Gospodarka spowalnia. Eksperci są zaniepokojeni, a premier uspokaja
Obserwowane spowolnienie polskiej gospodarki jest prawdopodobnie sytuacją przejściową. Gorsze wskaźniki makroekonomiczne notowane są też w innych krajach - powiedziała w środę premier Beata Szydło. Nieco inne zdanie na ten temat mają eksperci.
Szefowa rządu podczas porannej rozmowy w TVN24 była pytana m.in. o wtorkowe dane GUS, według których w trzecim kwartale polska gospodarka rozwijała się tylko w tempie 2,5 proc. rok do roku.
Prognoza PKB za cały 2016 rok to 3,4 proc.
- Budżet jest stabilny, budżet jest dobrze wyliczony do 500 Plus, naszego sztandarowego programu. Jest w tej chwili spadek, jeśli chodzi o PKB. Te gorsze wskaźniki są nie tylko w Polsce, ale też np. w Niemczech - odpowiedziała Szydło.
Jej zdaniem obserwowane spowolnienie w gospodarce jest przejściowe. - To jest prawdopodobnie sytuacja przejściowa. Oczywiście musimy podjąć wszystkie działania, żeby wzrost przyspieszył - podkreśliła premier.

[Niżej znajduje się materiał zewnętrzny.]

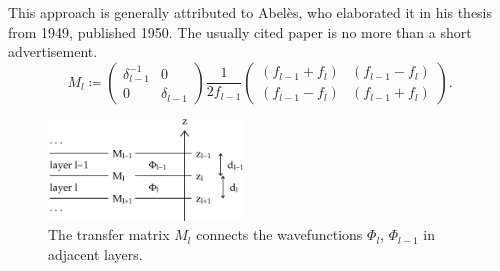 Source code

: {This approach is generally attributed to Abelès,
who elaborated it in his thesis from 1949, published 1950.
The usually cited paper \cite{Abe50a} is no more than a short advertisement.}
\begin{equation}\label{EMil}
  M_l
   \coloneqq
   \left(\begin{array}{cc}
     \delta_{l-1}^{-1}&0\\
       0 & \delta_{l-1}
   \end{array}\right)
   \frac{1}{2f_{l-1}}
   \left(\begin{array}{cc}
       (f_{l-1}+f_l)&(f_{l-1}-f_l)\\
       (f_{l-1}-f_l)&(f_{l-1}+f_l)
   \end{array}\right).
\end{equation}

\begin{figure}[tb]
\begin{center}
\includegraphics[width=0.46\textwidth]{fig/drawing/multilayer_boundary.ps}
\end{center}
\caption{The transfer matrix $M_l$ connects the wavefunctions
%
%
%
$\Phi_l$, $\Phi_{l-1}$ in adjacent layers.}
\label{Fboundary}
\end{figure}

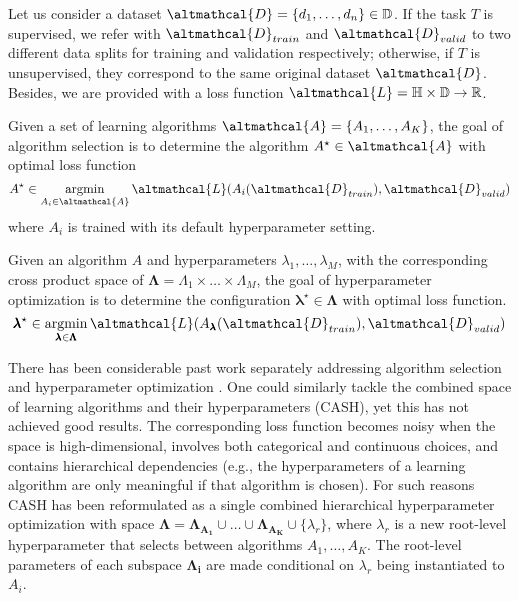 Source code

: Let us consider a dataset $\altmathcal{D} = \{d_1, \dots, d_n\} \in \mathbb{D}$.
If the task $T$ is supervised, we refer with $\altmathcal{D}_{train}$ and $\altmathcal{D}_{valid}$ to two different data splits for training and validation respectively; otherwise, if $T$ is unsupervised, they correspond to the same original dataset $\altmathcal{D}$.
Besides, we are provided with a loss function $\altmathcal{L} = \mathbb{H} \times \mathbb{D} \rightarrow \mathbb{R}$.

\begin{definition}
    Given a set of learning algorithms $\altmathcal{A} = \{A_1, \dots, A_K\}$, the goal of algorithm selection is to determine the algorithm $A^{\star} \in \altmathcal{A}$ with optimal loss function
    \begin{equation*}
        A^{\star} \in \argmin_{A_i \in \altmathcal{A}} \altmathcal{L}(A_i(\altmathcal{D}_{train}), \altmathcal{D}_{valid})
    \end{equation*}
    where $A_i$ is trained with its default hyperparameter setting.
\end{definition}

\begin{definition}
    Given an algorithm $A$ and hyperparameters $\lambda_1, \dots, \lambda_M$, with the corresponding cross product space of $\pmb{\Lambda} = \Lambda_1 \times \dots \times \Lambda_M$, the goal of hyperparameter optimization is to determine the configuration $\pmb{\lambda}^{\star} \in \pmb{\Lambda}$ with optimal loss function.
    \begin{equation*}
        \pmb{\lambda}^{\star} \in \argmin_{\pmb{\lambda} \in \pmb{\Lambda}} \altmathcal{L}(A_{\pmb{\lambda}}(\altmathcal{D}_{train}), \altmathcal{D}_{valid})
    \end{equation*}
\end{definition}

There has been considerable past work separately addressing algorithm selection \cite{as_algos} and hyperparameter optimization \cite{hpo_algos}.
One could similarly tackle the combined space of learning algorithms and their hyperparameters (CASH), yet this has not achieved good results.
The corresponding loss function becomes noisy when the space is high-dimensional, involves both categorical and continuous choices, and contains hierarchical dependencies (e.g., the hyperparameters of a learning algorithm are only meaningful if that algorithm is chosen).
For such reasons CASH has been reformulated as a single combined hierarchical hyperparameter optimization with space $\pmb{\Lambda} = \pmb{\Lambda_{A_1}} \cup \dots \cup \pmb{\Lambda_{A_K}} \cup \{\lambda_r\}$, where $\lambda_r$ is a new root-level hyperparameter that selects between algorithms $A_1, \dots, A_K$.
The root-level parameters of each subspace $\pmb{\Lambda_i}$ are made conditional on $\lambda_r$ being instantiated to $A_i$.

Szefowa Rady Ministrów zapowiedziała też, że najważniejszym priorytetem rządu w przyszłym roku będzie rozwój i Plan Odpowiedzialnego Rozwoju.
Tymczasem według ekonomistów BZ WBK dane GUS są znacznie poniżej oczekiwań. "Nadal nie znamy szczegółowej struktury wzrostu, ale podejrzewamy, że za to rozczarowanie odpowiadały głównie trzy elementy: pogorszenie salda eksportu netto, słabsza niż zakładano poprawa dynamiki konsumpcji prywatnej pomimo programu 500+, rewizja danych za 2015 r." - napisano w komentarzu.
Bank Światowy obniżył prognozę wzrostu PKB Polski
Dr Małgorzata Starczewska-Krzysztoszek, główna ekonomistka Konfederacji Lewiatan uważa, że Polska wchodzi na ścieżkę wolniejszego wzrostu gospodarczego. "Wyraźnie widać, że nie wystarcza dosypywanie pieniędzy z budżetu, które w większości przeznaczane są na spożycie indywidualne. Gospodarka potrzebuje trzech, a przynajmniej dwóch silnych filarów - właśnie spożycia indywidualnego, a także inwestycji i szybszej dynamiki eksportu niż importu - oceniła.
Także według Romana Przasnyskiego, głównego analityka Gerda Broker gospodarka w trzecim kwartale mocno wyhamowała. - Choć opublikowane dane mają charakter wstępny, a więc nie zawierają szczegółowych informacji o czynnikach, jakie się na to złożyły, nie ma wątpliwości, że za spowolnienie odpowiada przedłużający się spadek inwestycji - wyjaśnił.